> _Instructions to follow_
Where in the material does the word "label" appear? Copy each line that has it.

> _Information given_
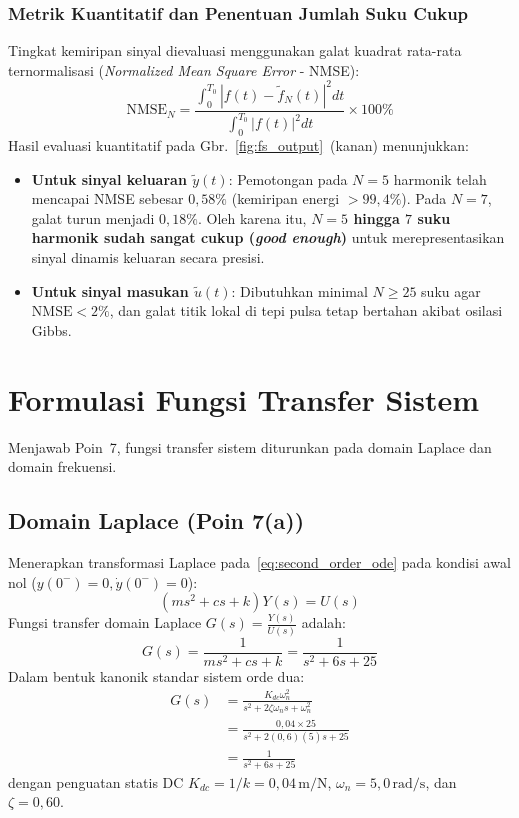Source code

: \documentclass[journal]{IEEEtran}
\begin{document}
\subsubsection{Metrik Kuantitatif dan Penentuan Jumlah Suku Cukup}
Tingkat kemiripan sinyal dievaluasi menggunakan galat kuadrat rata-rata ternormalisasi (\textit{Normalized Mean Square Error} - NMSE):
\begin{equation}
    \text{NMSE}_N = \frac{\int_0^{T_0} |f(t) - \tilde{f}_N(t)|^2 dt}{\int_0^{T_0} |f(t)|^2 dt} \times 100\%
    \label{eq:nmse}
\end{equation}
Hasil evaluasi kuantitatif pada Gbr.~\ref{fig:fs_output}~(kanan) menunjukkan:
\begin{itemize}
    \item \textbf{Untuk sinyal keluaran $\tilde{y}(t)$}: Pemotongan pada $N = 5$ harmonik telah mencapai NMSE sebesar $0{,}58\%$ (kemiripan energi $> 99{,}4\%$). Pada $N = 7$, galat turun menjadi $0{,}18\%$. Oleh karena itu, \textbf{$N = 5$ hingga $7$ suku harmonik sudah sangat cukup (\textit{good enough})} untuk merepresentasikan sinyal dinamis keluaran secara presisi.
    \item \textbf{Untuk sinyal masukan $\tilde{u}(t)$}: Dibutuhkan minimal $N \ge 25$ suku agar $\text{NMSE} < 2\%$, dan galat titik lokal di tepi pulsa tetap bertahan akibat osilasi Gibbs.
\end{itemize}

\section{Formulasi Fungsi Transfer Sistem}
Menjawab Poin~7, fungsi transfer sistem diturunkan pada domain Laplace dan domain frekuensi.

\subsection{Domain Laplace (Poin 7(a))}
Menerapkan transformasi Laplace pada~\eqref{eq:second_order_ode} pada kondisi awal nol ($y(0^-) = 0, \dot{y}(0^-) = 0$):
\begin{equation}
    \left( m s^2 + c s + k \right) Y(s) = U(s)
\end{equation}
Fungsi transfer domain Laplace $G(s) = \frac{Y(s)}{U(s)}$ adalah:
\begin{equation}
    G(s) = \frac{1}{m s^2 + c s + k} = \frac{1}{s^2 + 6s + 25}
    \label{eq:G_s}
\end{equation}
Dalam bentuk kanonik standar sistem orde dua:
\begin{align}
    G(s) &= \frac{K_{dc} \omega_n^2}{s^2 + 2\zeta \omega_n s + \omega_n^2} \nonumber \\
    &= \frac{0{,}04 \times 25}{s^2 + 2(0{,}6)(5)s + 25} \nonumber \\
    &= \frac{1}{s^2 + 6s + 25}
    \label{eq:G_s_canonical}
\end{align}
dengan penguatan statis DC $K_{dc} = 1/k = 0{,}04\,\text{m/N}$, $\omega_n = 5{,}0\,\text{rad/s}$, dan $\zeta = 0{,}60$.
\end{document}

> _Solved problem_
    \label{eq:nmse}
    \label{eq:G_s}
    \label{eq:G_s_canonical}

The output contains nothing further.